## Instructions to follow
Your reply should be only the number of lines in the material below that include the word "поиск".
Top of Data extracts
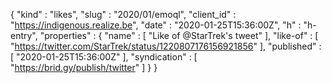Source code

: {
  "kind" : "likes",
  "slug" : "2020/01/emoql",
  "client_id" : "https://indigenous.realize.be",
  "date" : "2020-01-25T15:36:00Z",
  "h" : "h-entry",
  "properties" : {
    "name" : [ "Like of @StarTrek's tweet" ],
    "like-of" : [ "https://twitter.com/StarTrek/status/1220807176156921856" ],
    "published" : [ "2020-01-25T15:36:00Z" ],
    "syndication" : [ "https://brid.gy/publish/twitter" ]
  }
}
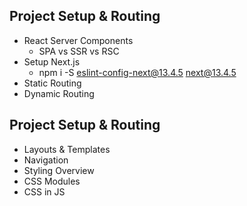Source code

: ## Project Setup & Routing
  - React Server Components
    - SPA vs SSR vs RSC
  - Setup Next.js
    - npm i -S eslint-config-next@13.4.5 next@13.4.5
  - Static Routing
  - Dynamic Routing
## Project Setup & Routing
  - Layouts & Templates
  - Navigation
  - Styling Overview
  - CSS Modules
  - CSS in JS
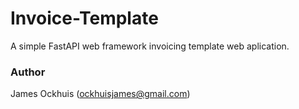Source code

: # Invoice-Template
A simple FastAPI web framework invoicing template web aplication.

### Author
James Ockhuis (ockhuisjames@gmail.com)
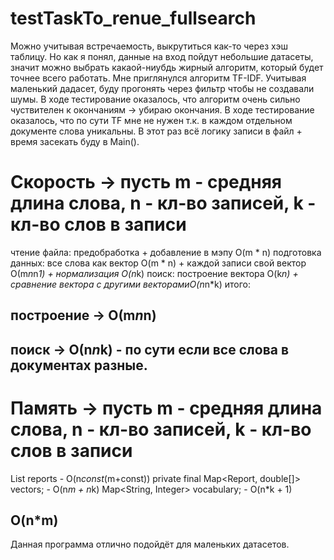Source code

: # testTaskTo_renue_fullsearch
Можно учитывая встречаемость, выкрутиться как-то через хэш таблицу.
Но как я понял, данные на вход пойдут небольшие датасеты, значит можно выбрать какаой-ниубдь жирный алгоритм, который будет точнее всего работать.
Мне приглянулся алгоритм TF-IDF. 
Учитывая маленький дадасет, буду прогонять через фильтр чтобы не создавали шумы.
В ходе тестирование оказалось, что алгоритм очень сильно чуствителен к окончаниям -> убираю окончания.
В ходе тестирование оказалось, что по сути TF мне не нужен т.к. в каждом отдельном документе слова уникальны.
В этот раз всё логику записи в файл + время засекать буду в Main().

# Скорость -> пусть m - средняя длина слова, n -  кл-во записей, k - кл-во слов в записи
чтение файла: предобработка + добавление в мэпу O(m * n)
подготовка данных: все слова как вектор O(m * n) + каждой записи свой вектор О(m*n*n*1) + нормализация O(n*k)
поиск: построение вектора O(k*n) + сравнение вектора с другими векторамиO(n*n*k)
итого:
## построение -> О(m*n*n)
## поиск -> О(n*n*k) - по сути если все слова в документах разные.

# Память -> пусть m - средняя длина слова, n -  кл-во записей, k - кл-во слов в записи
List<Report> reports - O(n*const*(m+const))
private final Map<Report, double[]> vectors; - O(n*m + n*k)
Map<String, Integer> vocabulary; - O(n*k + 1)
## O(n*m)
Данная программа отлично подойдёт для маленьких датасетов.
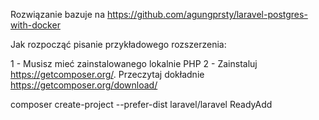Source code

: Rozwiązanie bazuje na https://github.com/agungprsty/laravel-postgres-with-docker


Jak rozpocząć pisanie przykładowego rozszerzenia:

1 - Musisz mieć zainstalowanego lokalnie PHP 
2 - Zainstaluj https://getcomposer.org/. Przeczytaj dokładnie https://getcomposer.org/download/ 

composer create-project --prefer-dist laravel/laravel ReadyAdd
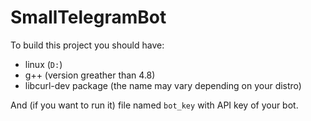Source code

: # SmallTelegramBot
To build this project you should have:
 - linux (`D:`)
 - g++ (version greather than 4.8)
 - libcurl-dev package (the name may vary depending on your distro)

And (if you want to run it) file named `bot_key` with API key of your bot. 
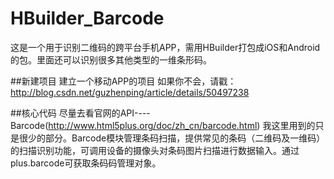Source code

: # HBuilder_Barcode
这是一个用于识别二维码的跨平台手机APP，需用HBuilder打包成iOS和Android的包。里面还可以识别很多其他类型的一维条形码。

##新建项目
建立一个移动APP的项目
如果你不会，请戳：http://blog.csdn.net/guzhenping/article/details/50497238

##核心代码
尽量去看官网的API----Barcode(http://www.html5plus.org/doc/zh_cn/barcode.html)
我这里用到的只是很少的部分。Barcode模块管理条码扫描，提供常见的条码（二维码及一维码）的扫描识别功能，可调用设备的摄像头对条码图片扫描进行数据输入。通过plus.barcode可获取条码码管理对象。


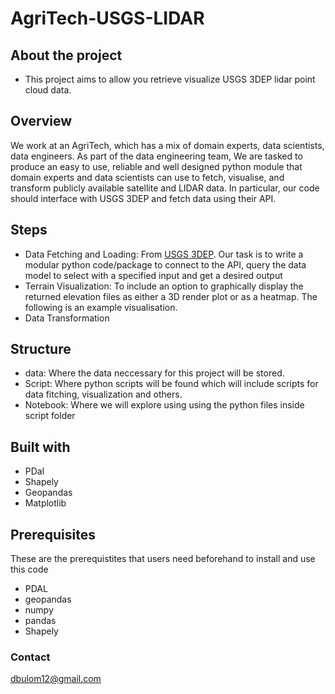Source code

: # AgriTech-USGS-LIDAR

## About the project
- This project aims to allow you retrieve visualize USGS 3DEP lidar point cloud data.
## Overview 

We work at an AgriTech, which has a mix of domain experts, data scientists, data engineers. As part of the data engineering team, We are tasked to produce an easy to use, reliable and well designed python module that domain experts and data scientists can use to fetch, visualise, and transform publicly available satellite and LIDAR data. In particular, our code should interface with USGS 3DEP and fetch data using their API. 

## Steps 
- Data Fetching and Loading: From [USGS 3DEP](https://registry.opendata.aws/usgs-lidar/). Our task is to write a modular python code/package to connect to the API, query the data model to select with  a specified input and get a desired output
- Terrain Visualization: To include an option to graphically display the returned elevation files as either a 3D render plot or as a heatmap. The following is an example visualisation.
- Data Transformation

## Structure 
- data: Where the data neccessary for this project will be stored.
- Script: Where python scripts will be found which will include scripts for data fitching, visualization and others.
- Notebook: Where we will explore using using the python files inside script folder

## Built with 
- PDal
- Shapely
- Geopandas
- Matplotlib

## Prerequisites
These are the prerequistites that users need beforehand to install and use this code

- PDAL
- geopandas
- numpy
- pandas
- Shapely

### Contact 
dbulom12@gmail.com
Bottom of Data extracts
## Result below
2